> What you have to do
Use the entries below to count the lines that hold the word "before"; answer with the number only.

> Dataset entries
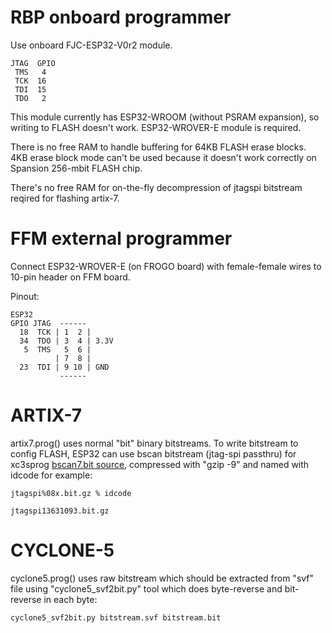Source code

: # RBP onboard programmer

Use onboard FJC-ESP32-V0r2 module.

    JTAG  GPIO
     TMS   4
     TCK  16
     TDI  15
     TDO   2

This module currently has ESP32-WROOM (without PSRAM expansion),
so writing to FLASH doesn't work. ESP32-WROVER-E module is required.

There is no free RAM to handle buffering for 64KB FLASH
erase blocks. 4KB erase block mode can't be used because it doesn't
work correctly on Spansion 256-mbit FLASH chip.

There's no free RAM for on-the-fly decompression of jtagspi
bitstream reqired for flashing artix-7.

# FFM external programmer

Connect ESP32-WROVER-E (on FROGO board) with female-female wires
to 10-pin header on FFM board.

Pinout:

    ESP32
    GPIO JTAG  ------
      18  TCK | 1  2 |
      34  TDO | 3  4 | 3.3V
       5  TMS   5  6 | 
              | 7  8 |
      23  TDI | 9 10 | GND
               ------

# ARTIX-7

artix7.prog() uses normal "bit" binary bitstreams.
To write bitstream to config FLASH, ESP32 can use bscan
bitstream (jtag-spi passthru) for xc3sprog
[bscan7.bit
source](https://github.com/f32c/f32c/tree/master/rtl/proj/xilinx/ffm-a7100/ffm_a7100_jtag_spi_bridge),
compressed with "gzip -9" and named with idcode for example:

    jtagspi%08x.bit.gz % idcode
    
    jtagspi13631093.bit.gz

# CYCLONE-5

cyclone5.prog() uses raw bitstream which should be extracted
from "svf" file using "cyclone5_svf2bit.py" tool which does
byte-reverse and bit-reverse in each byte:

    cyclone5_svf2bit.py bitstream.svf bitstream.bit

...

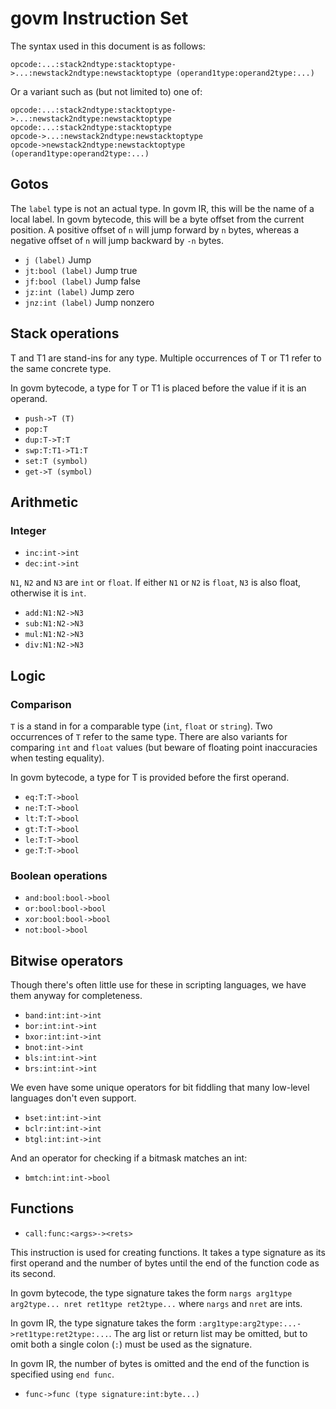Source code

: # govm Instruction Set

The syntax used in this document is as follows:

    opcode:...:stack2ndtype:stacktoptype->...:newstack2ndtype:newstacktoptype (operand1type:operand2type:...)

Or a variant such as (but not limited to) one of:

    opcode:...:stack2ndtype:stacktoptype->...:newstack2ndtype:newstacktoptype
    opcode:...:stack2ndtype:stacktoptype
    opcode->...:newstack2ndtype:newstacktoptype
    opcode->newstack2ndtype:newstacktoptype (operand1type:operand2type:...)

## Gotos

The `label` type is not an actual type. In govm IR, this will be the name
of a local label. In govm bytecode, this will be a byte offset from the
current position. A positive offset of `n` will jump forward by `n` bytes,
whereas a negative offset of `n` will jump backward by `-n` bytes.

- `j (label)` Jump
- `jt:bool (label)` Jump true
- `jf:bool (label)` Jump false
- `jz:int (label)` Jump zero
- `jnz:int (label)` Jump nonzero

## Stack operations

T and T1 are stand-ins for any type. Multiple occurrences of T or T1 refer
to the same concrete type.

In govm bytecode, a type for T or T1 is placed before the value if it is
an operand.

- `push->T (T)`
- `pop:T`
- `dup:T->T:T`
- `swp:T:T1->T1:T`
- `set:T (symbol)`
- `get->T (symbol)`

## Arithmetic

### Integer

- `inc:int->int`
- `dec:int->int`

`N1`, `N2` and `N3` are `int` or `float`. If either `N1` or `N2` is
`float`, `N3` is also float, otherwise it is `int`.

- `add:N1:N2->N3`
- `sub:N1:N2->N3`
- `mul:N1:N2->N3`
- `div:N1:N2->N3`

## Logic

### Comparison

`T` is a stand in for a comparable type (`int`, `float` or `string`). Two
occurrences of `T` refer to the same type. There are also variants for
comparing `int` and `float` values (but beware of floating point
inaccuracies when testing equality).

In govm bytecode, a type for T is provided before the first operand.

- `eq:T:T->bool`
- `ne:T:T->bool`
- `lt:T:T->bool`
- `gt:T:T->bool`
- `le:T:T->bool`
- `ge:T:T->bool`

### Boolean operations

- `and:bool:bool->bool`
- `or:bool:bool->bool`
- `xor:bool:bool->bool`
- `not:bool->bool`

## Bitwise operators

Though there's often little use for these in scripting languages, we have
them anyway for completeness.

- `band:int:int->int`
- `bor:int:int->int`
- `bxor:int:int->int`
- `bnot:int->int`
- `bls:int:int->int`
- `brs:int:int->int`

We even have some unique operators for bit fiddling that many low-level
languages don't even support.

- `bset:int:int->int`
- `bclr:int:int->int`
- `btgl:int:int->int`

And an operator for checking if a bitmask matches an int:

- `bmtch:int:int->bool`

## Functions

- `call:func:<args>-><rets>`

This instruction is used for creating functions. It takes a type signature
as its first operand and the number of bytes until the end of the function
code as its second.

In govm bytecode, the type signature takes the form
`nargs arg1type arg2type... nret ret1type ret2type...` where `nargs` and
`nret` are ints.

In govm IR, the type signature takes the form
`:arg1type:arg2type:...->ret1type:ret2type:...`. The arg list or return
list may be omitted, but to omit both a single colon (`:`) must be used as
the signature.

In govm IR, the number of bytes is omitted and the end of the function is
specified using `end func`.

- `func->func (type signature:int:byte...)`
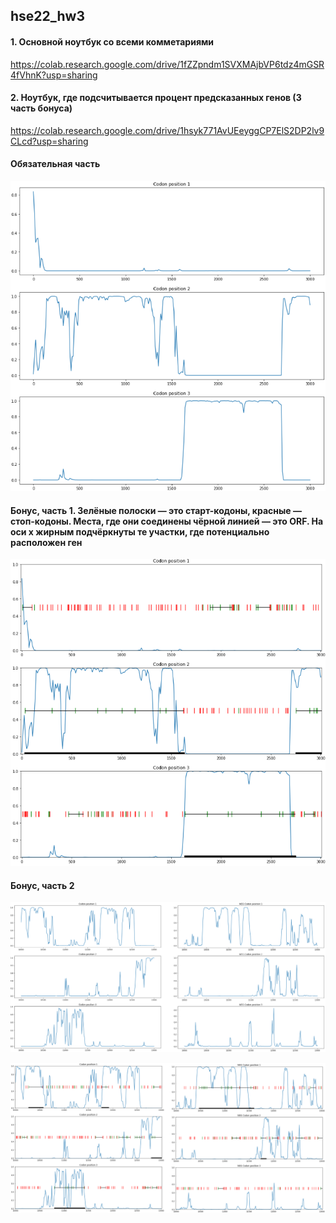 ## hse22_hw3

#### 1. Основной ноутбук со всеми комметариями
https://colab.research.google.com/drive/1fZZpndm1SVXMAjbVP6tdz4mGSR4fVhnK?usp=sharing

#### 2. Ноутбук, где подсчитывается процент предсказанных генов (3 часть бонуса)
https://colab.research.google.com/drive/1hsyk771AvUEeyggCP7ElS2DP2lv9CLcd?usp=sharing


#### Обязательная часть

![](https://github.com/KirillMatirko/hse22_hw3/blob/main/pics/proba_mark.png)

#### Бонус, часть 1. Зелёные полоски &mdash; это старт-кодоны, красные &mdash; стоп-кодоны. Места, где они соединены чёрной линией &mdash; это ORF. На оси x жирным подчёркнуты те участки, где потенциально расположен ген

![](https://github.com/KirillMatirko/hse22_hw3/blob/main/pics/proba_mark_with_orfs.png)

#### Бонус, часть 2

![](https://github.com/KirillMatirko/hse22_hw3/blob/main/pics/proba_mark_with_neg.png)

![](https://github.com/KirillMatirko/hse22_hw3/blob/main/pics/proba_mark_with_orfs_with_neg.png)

--

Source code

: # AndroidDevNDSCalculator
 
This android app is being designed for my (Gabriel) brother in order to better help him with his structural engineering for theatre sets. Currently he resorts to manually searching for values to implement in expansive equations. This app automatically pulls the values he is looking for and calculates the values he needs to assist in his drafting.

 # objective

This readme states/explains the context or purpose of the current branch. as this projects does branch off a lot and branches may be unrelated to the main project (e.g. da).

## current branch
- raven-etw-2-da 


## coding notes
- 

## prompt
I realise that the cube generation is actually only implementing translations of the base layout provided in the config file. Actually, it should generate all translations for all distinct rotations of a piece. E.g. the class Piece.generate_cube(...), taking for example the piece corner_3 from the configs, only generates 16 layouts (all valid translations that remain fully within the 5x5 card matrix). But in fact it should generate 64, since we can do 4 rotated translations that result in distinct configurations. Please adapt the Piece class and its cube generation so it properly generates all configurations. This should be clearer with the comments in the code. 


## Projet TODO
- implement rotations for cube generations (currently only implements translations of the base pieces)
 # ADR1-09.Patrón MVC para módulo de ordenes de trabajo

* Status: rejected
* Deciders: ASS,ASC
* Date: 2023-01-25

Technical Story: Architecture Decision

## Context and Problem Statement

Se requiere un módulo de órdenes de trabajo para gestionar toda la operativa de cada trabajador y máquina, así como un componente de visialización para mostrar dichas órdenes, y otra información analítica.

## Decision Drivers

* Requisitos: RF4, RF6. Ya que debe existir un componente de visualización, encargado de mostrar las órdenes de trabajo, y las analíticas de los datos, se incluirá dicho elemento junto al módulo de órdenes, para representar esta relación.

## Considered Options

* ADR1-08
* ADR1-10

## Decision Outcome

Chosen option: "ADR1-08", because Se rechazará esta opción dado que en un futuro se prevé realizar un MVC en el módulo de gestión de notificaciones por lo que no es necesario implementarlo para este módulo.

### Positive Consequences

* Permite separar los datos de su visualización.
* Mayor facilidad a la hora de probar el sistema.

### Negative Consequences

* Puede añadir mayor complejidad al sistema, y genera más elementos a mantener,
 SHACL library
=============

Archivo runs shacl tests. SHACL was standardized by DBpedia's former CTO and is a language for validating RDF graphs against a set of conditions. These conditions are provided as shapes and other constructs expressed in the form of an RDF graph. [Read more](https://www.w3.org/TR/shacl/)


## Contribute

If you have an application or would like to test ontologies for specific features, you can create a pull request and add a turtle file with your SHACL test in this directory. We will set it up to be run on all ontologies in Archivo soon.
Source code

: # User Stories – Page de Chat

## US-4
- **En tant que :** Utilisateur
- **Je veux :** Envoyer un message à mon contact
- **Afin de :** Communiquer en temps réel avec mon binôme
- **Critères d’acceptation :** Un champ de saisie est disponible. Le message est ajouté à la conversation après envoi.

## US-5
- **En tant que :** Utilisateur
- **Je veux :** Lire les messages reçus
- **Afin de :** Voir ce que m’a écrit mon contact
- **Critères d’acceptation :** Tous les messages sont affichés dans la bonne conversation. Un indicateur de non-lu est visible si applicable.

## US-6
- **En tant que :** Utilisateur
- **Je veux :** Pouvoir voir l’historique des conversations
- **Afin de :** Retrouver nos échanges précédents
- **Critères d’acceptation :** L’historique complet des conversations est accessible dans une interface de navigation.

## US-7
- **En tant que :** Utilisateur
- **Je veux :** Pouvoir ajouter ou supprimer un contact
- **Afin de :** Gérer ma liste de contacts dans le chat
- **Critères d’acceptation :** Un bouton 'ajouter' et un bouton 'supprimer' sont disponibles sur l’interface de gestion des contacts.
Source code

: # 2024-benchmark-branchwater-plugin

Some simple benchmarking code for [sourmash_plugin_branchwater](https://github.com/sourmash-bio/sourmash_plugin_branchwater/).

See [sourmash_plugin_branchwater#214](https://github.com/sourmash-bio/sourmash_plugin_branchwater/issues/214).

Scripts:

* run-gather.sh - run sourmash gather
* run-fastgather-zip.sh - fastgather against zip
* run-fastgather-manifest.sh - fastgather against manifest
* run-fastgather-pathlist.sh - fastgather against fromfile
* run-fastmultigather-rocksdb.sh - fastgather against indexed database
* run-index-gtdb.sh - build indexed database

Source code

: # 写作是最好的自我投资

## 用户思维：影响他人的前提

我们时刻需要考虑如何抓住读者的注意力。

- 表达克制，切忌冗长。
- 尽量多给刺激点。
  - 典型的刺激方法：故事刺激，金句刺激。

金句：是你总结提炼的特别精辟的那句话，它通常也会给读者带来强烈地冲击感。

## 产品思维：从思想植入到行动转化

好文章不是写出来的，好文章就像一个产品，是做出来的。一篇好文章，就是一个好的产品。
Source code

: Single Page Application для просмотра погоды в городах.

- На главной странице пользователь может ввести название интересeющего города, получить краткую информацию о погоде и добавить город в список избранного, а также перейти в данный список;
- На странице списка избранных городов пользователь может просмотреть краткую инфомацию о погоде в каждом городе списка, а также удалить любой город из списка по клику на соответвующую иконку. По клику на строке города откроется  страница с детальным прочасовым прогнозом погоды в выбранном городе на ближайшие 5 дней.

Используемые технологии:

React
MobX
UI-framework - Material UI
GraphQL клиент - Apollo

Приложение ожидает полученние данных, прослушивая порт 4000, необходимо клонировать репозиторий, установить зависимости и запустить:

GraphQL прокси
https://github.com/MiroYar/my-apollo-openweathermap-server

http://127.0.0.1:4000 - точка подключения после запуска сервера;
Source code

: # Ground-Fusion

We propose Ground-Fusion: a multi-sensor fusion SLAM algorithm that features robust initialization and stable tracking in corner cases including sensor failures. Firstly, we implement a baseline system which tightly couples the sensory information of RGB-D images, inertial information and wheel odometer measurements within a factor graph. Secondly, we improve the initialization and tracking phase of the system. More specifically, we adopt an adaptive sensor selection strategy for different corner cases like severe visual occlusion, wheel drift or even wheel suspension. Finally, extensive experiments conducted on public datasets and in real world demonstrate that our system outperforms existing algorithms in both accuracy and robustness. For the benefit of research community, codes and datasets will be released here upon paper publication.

> Response to this exercise
2